BMO declined to reply on Twitter about the matter and instead opted to request I provide some contact details so they could go off-the-record to explain why they have such a lousy password policy.

If you're looking for a major bank in Canada that likely has better online banking security, go for TD or someone else that has taken the time to upgrade their banking services to work in the 21st Century.

Tuesday, 1 December 2015

Internet Identity, Threat Intelligence, and a need for cooperation

As I wrote a few weeks ago, a company called Internet Identity based out of Tacoma, WA decided to engage with me by requesting that information be taken down from Canary.
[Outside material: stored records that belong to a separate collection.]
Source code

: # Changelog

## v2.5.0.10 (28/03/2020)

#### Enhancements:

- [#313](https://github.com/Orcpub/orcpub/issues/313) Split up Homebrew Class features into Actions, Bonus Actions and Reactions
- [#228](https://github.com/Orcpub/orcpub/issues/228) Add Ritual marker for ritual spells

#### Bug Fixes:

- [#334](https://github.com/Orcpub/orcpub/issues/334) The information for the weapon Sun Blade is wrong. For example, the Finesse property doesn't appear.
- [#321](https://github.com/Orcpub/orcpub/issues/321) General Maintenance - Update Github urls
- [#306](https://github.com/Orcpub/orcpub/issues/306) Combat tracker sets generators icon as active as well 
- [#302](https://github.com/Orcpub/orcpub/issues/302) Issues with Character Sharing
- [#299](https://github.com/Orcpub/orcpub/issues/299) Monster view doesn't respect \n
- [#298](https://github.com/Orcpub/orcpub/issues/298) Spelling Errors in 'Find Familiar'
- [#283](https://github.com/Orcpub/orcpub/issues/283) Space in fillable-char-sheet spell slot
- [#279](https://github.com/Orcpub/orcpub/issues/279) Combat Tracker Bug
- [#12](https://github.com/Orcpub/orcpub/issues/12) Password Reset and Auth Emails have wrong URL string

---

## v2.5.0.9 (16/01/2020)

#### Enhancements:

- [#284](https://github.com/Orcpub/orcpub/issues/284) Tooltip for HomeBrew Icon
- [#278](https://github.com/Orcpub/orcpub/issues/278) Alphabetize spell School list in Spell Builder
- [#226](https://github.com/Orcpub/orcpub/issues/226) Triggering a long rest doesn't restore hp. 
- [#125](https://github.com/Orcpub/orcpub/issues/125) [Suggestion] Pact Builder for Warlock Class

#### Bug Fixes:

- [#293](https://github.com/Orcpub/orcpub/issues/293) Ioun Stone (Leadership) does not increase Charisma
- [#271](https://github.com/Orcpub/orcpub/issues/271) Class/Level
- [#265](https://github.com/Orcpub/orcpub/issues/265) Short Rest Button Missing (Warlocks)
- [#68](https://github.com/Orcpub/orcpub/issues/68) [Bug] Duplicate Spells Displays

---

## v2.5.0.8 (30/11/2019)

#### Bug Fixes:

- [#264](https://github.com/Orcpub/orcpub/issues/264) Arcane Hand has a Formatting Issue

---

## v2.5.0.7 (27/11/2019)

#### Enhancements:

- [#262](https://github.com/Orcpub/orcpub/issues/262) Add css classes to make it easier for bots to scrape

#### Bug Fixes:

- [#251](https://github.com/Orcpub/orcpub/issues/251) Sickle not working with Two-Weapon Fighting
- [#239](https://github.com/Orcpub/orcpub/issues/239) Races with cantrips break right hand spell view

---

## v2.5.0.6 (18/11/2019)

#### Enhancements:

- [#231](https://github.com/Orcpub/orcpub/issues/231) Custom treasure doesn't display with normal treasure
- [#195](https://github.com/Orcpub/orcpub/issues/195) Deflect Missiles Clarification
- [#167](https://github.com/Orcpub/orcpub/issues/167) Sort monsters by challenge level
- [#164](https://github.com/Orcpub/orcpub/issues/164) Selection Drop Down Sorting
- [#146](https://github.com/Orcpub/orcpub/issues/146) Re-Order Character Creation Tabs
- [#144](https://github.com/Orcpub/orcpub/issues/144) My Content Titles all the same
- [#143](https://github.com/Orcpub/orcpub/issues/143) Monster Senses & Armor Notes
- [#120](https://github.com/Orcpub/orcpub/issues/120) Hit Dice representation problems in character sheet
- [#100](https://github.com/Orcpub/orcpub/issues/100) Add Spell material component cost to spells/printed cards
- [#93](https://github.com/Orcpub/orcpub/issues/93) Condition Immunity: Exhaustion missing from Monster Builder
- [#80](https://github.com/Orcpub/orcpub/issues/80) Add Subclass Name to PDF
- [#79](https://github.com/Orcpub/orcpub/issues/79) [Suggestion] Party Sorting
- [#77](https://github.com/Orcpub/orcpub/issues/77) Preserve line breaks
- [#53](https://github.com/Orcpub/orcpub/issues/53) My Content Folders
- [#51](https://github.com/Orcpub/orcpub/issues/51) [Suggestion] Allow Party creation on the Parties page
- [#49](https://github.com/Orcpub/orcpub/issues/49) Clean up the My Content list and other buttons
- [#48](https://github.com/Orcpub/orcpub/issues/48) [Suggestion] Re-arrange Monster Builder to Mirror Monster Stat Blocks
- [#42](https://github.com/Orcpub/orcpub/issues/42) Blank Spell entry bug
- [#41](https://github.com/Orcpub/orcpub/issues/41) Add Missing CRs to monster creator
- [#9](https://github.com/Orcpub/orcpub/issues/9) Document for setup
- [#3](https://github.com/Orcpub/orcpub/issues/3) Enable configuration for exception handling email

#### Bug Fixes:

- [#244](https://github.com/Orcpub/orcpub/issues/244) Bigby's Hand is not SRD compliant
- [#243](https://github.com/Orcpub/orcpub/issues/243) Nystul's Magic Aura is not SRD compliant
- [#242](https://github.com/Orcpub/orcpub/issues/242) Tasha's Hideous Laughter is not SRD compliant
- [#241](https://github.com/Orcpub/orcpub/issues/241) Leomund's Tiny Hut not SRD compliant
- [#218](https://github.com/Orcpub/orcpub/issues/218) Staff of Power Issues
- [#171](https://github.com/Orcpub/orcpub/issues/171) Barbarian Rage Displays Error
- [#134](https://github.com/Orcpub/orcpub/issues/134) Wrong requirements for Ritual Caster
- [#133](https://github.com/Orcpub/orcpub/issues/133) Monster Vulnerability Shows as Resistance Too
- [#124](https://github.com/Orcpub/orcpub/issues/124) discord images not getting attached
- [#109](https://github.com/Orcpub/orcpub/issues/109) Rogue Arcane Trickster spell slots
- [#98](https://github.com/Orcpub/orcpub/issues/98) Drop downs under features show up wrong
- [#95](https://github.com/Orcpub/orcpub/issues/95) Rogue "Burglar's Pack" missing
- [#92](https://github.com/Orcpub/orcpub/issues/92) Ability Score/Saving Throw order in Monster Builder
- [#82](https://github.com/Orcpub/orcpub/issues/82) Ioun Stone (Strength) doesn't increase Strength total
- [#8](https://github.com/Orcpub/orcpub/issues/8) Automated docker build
I had considered the matter dropped after having written that entry, but it appears that I had hit a nerve with someone at their organization and received a rather patronizing e-mail earlier today:

Subject: Canary.pw - Credential Gathering and Public Distribution
Date: 2015-12-01 8:52
From: Chris Sills <chris.sills@mail.internetidentity.com>
To: Colin Keigher <colin@keigher.ca>

Hello Colin,

My name is Christopher Sills and I’m an Operations Manager over at IID
and I wanted to reach out to you and discuss the various ways your data
from Canary.pw could be abused.

I fully understand that you’re attempting to create some form of 0-day
search engine for compromised credentials and ideally you would want
major corporations signed up for your platform and attempting to recover
data leaked in dumps you present, however, even that doesn’t do much
to protect the innocent users compromised in your data.

Your service, Canary.pw, can be used as a storefront for distributing
stolen credentials. The only thing a criminal would have to do is submit
samples of their stolen credentials to you, wait for you to host them
and then point prospective buyers to you so they may verify.

Your service also contains many lists of e-mail addresses scraped from
various sources that have likely been used at one time or another as
spam lists. Canary.pw makes aggregating that data less costly and more
efficient in regards to volume of valid e-mail addresses likely still in
use and ready for more attacks.

Additionally, anyone can search for employees of major corporations who
have had accounts using their corporate e-mail address as the username
compromised. The information in your data could then be used to either
blackmail those people or obtain legitimate credentials to corporate
resources (It may be bad security practice, but not everyone uses a
unique password for each unique login).

We (IID) have noticed that leaked data pertaining to our clients is
available within your platform and we would like for you to abandon your
current model of public availability. We would feel significantly
different about your Canary service if you forced all users to have an
account in order to get data and had some form of vetting process to
ensure only Threat Intelligence Services or Professionals had access. We
believe what you’re doing is irresponsible and may cause more problems
than it solves.
If you really want to help the community at large I recommend you reach
out to the NCFTA to discuss their Internet Fraud Alert program
(https://www.ncfta.net/internet-fraud-alert.aspx) or the Canadian Cyber
Incident Response Centre (CCIRC
http://www.publicsafety.gc.ca/cnt/ntnl-scrt/cbr-scrt/ccirc-ccric-eng.aspx).
Both have a vetted clearinghouse for compromised credentials and will
distribute found credentials back to the involved parties. Something you
don’t seem to readily do at this time.

If you require any assistance with my recommendations please let me know
and I’ll see what I can do to help put you in contact with someone we
know.

Thank you,

--
CHRISTOPHER SILLS
Shift Manager of Service Operations
IID _Security Central_
internetidentity.com

I don't care to respond to this unnecessary e-mail directly because it's going to work out as effectively as me yelling at my radio when a Tory comes on the air to speak their opinion about some socio-economic matter. Instead I am going to point out what is wrong in Chris' and Internet Identity's position on this matter.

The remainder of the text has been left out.